(SUPPLIED DATA)
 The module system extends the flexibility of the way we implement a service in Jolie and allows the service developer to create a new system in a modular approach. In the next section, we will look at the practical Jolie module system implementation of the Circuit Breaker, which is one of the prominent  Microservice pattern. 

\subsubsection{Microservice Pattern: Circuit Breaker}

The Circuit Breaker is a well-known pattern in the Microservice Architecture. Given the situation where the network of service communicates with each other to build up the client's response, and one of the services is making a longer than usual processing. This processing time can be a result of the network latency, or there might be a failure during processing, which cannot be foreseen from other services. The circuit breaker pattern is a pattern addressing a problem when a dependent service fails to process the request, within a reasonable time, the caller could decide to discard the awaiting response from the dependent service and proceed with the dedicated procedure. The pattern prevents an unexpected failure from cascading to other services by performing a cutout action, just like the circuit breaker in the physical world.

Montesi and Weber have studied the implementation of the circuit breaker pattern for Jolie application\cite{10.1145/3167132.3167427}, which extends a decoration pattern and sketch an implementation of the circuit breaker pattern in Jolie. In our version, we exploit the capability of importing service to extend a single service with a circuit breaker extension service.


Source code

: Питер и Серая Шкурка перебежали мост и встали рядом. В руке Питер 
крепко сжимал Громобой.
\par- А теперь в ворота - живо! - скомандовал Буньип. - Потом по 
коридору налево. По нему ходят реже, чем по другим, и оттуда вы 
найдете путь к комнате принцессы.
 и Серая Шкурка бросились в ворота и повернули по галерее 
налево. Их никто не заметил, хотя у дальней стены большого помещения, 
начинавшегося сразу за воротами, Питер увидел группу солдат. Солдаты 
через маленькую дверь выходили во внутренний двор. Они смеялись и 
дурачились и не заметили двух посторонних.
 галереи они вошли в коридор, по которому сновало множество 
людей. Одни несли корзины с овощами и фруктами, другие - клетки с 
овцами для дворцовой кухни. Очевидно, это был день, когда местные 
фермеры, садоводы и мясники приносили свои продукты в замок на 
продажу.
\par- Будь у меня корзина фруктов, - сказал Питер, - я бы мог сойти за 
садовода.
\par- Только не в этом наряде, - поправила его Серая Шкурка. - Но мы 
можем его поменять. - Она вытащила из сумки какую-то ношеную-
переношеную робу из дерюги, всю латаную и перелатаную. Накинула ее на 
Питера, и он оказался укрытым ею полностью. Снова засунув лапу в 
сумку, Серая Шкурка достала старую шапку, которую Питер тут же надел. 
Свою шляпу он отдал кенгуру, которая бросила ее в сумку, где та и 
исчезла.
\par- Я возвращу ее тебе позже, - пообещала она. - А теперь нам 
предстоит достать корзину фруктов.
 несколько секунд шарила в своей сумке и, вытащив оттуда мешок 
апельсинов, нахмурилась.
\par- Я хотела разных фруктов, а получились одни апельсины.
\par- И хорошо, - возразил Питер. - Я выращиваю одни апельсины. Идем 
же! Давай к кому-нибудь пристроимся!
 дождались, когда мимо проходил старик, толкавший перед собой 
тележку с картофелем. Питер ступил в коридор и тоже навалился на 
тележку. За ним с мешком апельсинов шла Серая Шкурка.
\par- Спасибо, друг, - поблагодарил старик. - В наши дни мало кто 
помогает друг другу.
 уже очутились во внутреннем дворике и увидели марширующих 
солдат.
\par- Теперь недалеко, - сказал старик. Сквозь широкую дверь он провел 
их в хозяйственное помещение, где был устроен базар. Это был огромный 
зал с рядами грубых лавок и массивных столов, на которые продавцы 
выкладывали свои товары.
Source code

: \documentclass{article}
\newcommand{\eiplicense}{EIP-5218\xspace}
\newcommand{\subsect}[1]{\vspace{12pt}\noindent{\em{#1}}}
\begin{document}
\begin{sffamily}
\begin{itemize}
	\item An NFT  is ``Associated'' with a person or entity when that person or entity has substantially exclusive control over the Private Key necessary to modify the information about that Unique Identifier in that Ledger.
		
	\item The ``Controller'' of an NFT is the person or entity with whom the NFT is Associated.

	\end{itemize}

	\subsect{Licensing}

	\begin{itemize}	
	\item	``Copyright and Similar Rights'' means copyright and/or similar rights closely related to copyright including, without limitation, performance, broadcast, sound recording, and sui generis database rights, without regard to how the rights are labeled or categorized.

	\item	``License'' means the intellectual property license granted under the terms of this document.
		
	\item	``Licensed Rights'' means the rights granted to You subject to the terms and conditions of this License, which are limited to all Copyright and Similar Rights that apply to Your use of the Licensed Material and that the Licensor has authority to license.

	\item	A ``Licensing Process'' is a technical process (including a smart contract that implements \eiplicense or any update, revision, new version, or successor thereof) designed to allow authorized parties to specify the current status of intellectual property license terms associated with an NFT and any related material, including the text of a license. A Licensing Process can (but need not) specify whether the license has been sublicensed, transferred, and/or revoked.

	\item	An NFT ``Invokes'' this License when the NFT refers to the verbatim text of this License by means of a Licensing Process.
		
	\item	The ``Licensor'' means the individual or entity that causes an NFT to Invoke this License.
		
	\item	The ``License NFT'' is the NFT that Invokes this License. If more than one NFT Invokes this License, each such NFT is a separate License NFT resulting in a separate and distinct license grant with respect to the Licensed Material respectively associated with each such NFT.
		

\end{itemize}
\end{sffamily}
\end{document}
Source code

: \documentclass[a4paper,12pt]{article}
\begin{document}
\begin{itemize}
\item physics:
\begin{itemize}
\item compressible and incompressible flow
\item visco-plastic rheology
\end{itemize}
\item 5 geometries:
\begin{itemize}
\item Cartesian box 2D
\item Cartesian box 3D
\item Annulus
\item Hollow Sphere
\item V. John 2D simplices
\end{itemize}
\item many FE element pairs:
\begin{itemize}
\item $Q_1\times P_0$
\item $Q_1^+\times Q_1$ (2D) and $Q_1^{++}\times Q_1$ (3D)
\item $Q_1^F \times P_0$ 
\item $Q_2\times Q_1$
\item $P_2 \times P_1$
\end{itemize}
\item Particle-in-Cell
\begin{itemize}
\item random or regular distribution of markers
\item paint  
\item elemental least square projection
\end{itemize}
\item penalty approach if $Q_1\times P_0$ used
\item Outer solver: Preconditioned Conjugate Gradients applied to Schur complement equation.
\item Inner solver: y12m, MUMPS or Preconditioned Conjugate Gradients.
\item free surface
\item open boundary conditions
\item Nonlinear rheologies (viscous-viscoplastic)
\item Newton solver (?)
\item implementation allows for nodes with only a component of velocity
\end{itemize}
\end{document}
(End SUPPLIED DATA)
_ASSIGNED TASK_
For each line of the entries that holds the word "старик", pull that line out.

_YOUR SOLUTION_
 дождались, когда мимо проходил старик, толкавший перед собой 
\par- Спасибо, друг, - поблагодарил старик. - В наши дни мало кто 
\par- Теперь недалеко, - сказал старик. Сквозь широкую дверь он провел 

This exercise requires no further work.